Britain’s Black Debt: Reparations for Caribbean Slavery & Native Genocide by Sir Hilary Beckles


This is the first scholarly work that looks comprehensively at the reparations discussion in the Caribbean. Written by a leading economic historian of the region, a seasoned activist in the wider movement for social justice and advocacy of historical truth, Britain’s Black Debt looks at the origins and development of reparations as a regional and international process. Weaving detailed historical data on Caribbean slavery and the transatlantic slave trade together with legal principles and the politics of postcolonialism, Beckles sets out a solid academic analysis of the evidence. He concludes that Britain has a case of reparations to answer which the Caribbean should litigate.

Some Initial Thoughts on the Relevance of Britain’s Black Debt to the SMAR in the UK

Beckles identifies reparations focused activity in the Caribbean as a “small part” of the global reparations phenomenon and seeks to continue the discourse arising from the 2001 UN World Conference Against Racism, Racial Discrimination and Related Xenophobia which took place in Durban, South Africa where it was declared that slavery is a crime against humanity and should have always have been so. [1]Beckles stated political intentions for the book project are to advance the global Social movement for African Reparations by promoting leadership action in the Caribbean by Caribbean governments asserting that the Caribbean has a “vanguard duty” to the twenty first century global Social Movement for African Reparations and concludes that Britain has a reparations case to answer which the Caribbean should litigate.[2] Whilst this text includes useful data on the on the historical foundation of a case for reparations by weaving detailed historical data on Caribbean slavery and the Transatlantic Slave Trade together with legal principles and provides a compelling argument for Britain to pay compensation to the descendants of the enslaved in the Caribbean for slavery and Native genocide, it only provides historiographical data relating to reparations advocacy and activism focusing on the Caribbean since 2001.

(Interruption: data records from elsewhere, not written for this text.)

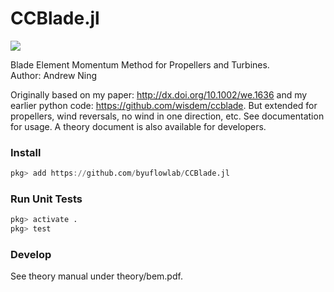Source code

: # CCBlade.jl

[![](https://img.shields.io/badge/docs-dev-blue.svg)](https://flow.byu.edu/CCBlade.jl)


Blade Element Momentum Method for Propellers and Turbines.  
Author: Andrew Ning

Originally based on my paper: http://dx.doi.org/10.1002/we.1636 and my earlier python code: https://github.com/wisdem/ccblade.  But extended for propellers, wind reversals, no wind in one direction, etc.  See documentation for usage.  A theory document is also available for developers.

### Install

```julia
pkg> add https://github.com/byuflowlab/CCBlade.jl
```

<!-- (Be sure you've setup your SSH keys first as noted [here](https://docs.julialang.org/en/latest/manual/packages/#man-initial-setup-1)) -->

### Run Unit Tests

```julia
pkg> activate .
pkg> test
```

### Develop

See theory manual under theory/bem.pdf.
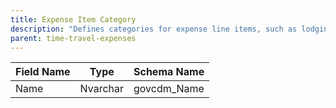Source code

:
 ```yaml
---
title: Expense Item Category
description: "Defines categories for expense line items, such as lodging or transportation."
parent: time-travel-expenses
---
```


| Field Name | Type    | Schema Name   |
|------------|---------|--------------|
| Name       | Nvarchar| govcdm_Name  |
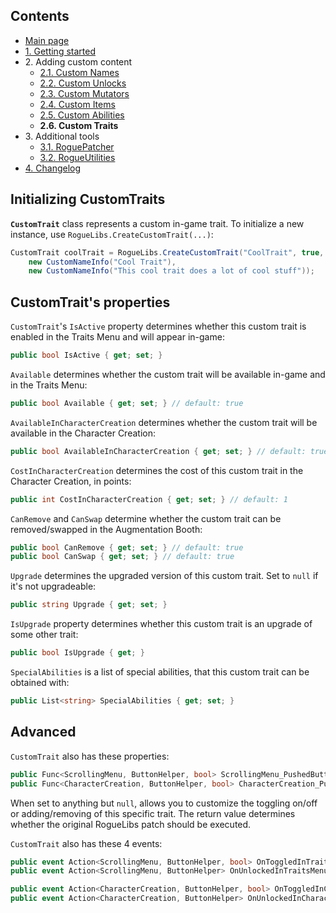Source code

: ## Contents ##

- [Main page](https://github.com/Abbysssal/RogueLibs)
- [1. Getting started](./1.%20Getting%20started.md)
- 2\. Adding custom content
  - [2.1. Custom Names](./2.1.%20Custom%20Names.md)
  - [2.2. Custom Unlocks](./2.2.%20Custom%20Unlocks.md)
  - [2.3. Custom Mutators](./2.3.%20Custom%20Mutators.md)
  - [2.4. Custom Items](./2.4.%20Custom%20Items.md)
  - [2.5. Custom Abilities](./2.5.%20Custom%20Abilities.md)
  - **2.6. Custom Traits**
- 3\. Additional tools
  - [3.1. RoguePatcher](./3.1.%20RoguePatcher.md)
  - [3.2. RogueUtilities](./3.2.%20RogueUtilities.md)
- [4. Changelog](./4.%20Changelog.md)

## Initializing CustomTraits ##
**`CustomTrait`** class represents a custom in-game trait. To initialize a new instance, use `RogueLibs.CreateCustomTrait(...)`:
```cs
CustomTrait coolTrait = RogueLibs.CreateCustomTrait("CoolTrait", true,
    new CustomNameInfo("Cool Trait"),
    new CustomNameInfo("This cool trait does a lot of cool stuff"));
```
## CustomTrait's properties ##
`CustomTrait`'s `IsActive` property determines whether this custom trait is enabled in the Traits Menu and will appear in-game:
```cs
public bool IsActive { get; set; }
```
`Available` determines whether the custom trait will be available in-game and in the Traits Menu:
```cs
public bool Available { get; set; } // default: true
```
`AvailableInCharacterCreation` determines whether the custom trait will be available in the Character Creation:
```cs
public bool AvailableInCharacterCreation { get; set; } // default: true
```
`CostInCharacterCreation` determines the cost of this custom trait in the Character Creation, in points:
```cs
public int CostInCharacterCreation { get; set; } // default: 1
```
`CanRemove` and `CanSwap` determine whether the custom trait can be removed/swapped in the Augmentation Booth:
```cs
public bool CanRemove { get; set; } // default: true
public bool CanSwap { get; set; } // default: true
```
`Upgrade` determines the upgraded version of this custom trait. Set to `null` if it's not upgradeable:
```cs
public string Upgrade { get; set; }
```
`IsUpgrade` property determines whether this custom trait is an upgrade of some other trait:
```cs
public bool IsUpgrade { get; }
```
`SpecialAbilities` is a list of special abilities, that this custom trait can be obtained with:
```cs
public List<string> SpecialAbilities { get; set; }
```
## Advanced ##
`CustomTrait` also has these properties:
```cs
public Func<ScrollingMenu, ButtonHelper, bool> ScrollingMenu_PushedButton { get; set; }
public Func<CharacterCreation, ButtonHelper, bool> CharacterCreation_PushedButton { get; set; }
```
When set to anything but `null`, allows you to customize the toggling on/off or adding/removing of this specific trait. The return value determines whether the original RogueLibs patch should be executed.

`CustomTrait` also has these 4 events:
```cs
public event Action<ScrollingMenu, ButtonHelper, bool> OnToggledInTraitsMenu;
public event Action<ScrollingMenu, ButtonHelper> OnUnlockedInTraitsMenu;

public event Action<CharacterCreation, ButtonHelper, bool> OnToggledInCharacterCreation;
public event Action<CharacterCreation, ButtonHelper> OnUnlockedInCharacterCreation;
```
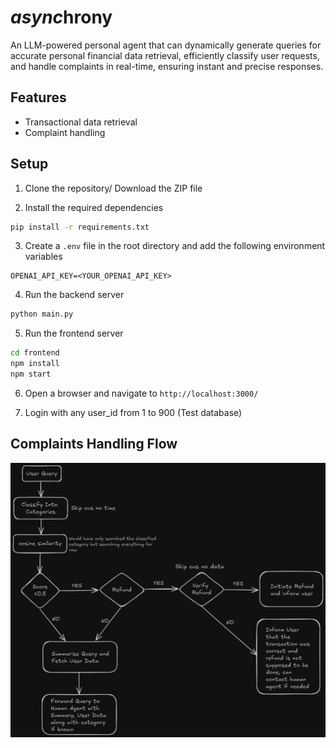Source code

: # <i>async</i>hrony

An LLM-powered personal agent that can dynamically generate queries for accurate personal financial data retrieval, efficiently classify user requests, and handle complaints in real-time, ensuring instant and precise responses.

## Features

- Transactional data retrieval
- Complaint handling

## Setup

1. Clone the repository/ Download the ZIP file

2. Install the required dependencies

```bash
pip install -r requirements.txt
```

3. Create a `.env` file in the root directory and add the following environment variables

```env
OPENAI_API_KEY=<YOUR_OPENAI_API_KEY>
```

4. Run the backend server

```bash
python main.py
```

5. Run the frontend server

```bash
cd frontend
npm install
npm start
```

6. Open a browser and navigate to `http://localhost:3000/`

7. Login with any user_id from 1 to 900 (Test database)

## Complaints Handling Flow

![Complaints Handling Flow](image.png)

In a chapter on British policy towards reparations, to some of the protest actions of reparations activists arising in the UK arising during the 2007 abolition of the Slave Trade bicentennial year in 2007.  Beckles references UK based organisations and networks such as the Pan-Afrikan Reparations Coalition in Europe, the Rendezvous of Victory[3], the Nation of Islam and the protest by the founder of human rights pressure group Ligali, Toyin Agbetu at a commemorative service to honour the victims of the Transatlantic Slave Trade at Westminister Abbey on 27th March 2007. The predominant focus however of the chapter is on British state responses parliamentary debates related to calls for apology and redress and the role of Black labour MP’s and mainstream political leaders such as Baroness Valerie Amos, David Lammy, Diane Abbott, Oona King and Dawn Butler in towing the British government line by failing to acknowledge the cause of reparations.

[1] See paragraph 13, UN Documents ‘Durban Declaration’,

[2] Op. cit, page xii.

[3] The Rendezvous of Victory was a UK based abolitionist heritage learning movement which operated between 2002 and 2007 and promoted cross community dialogues on the issues of African enslavement and its legacies.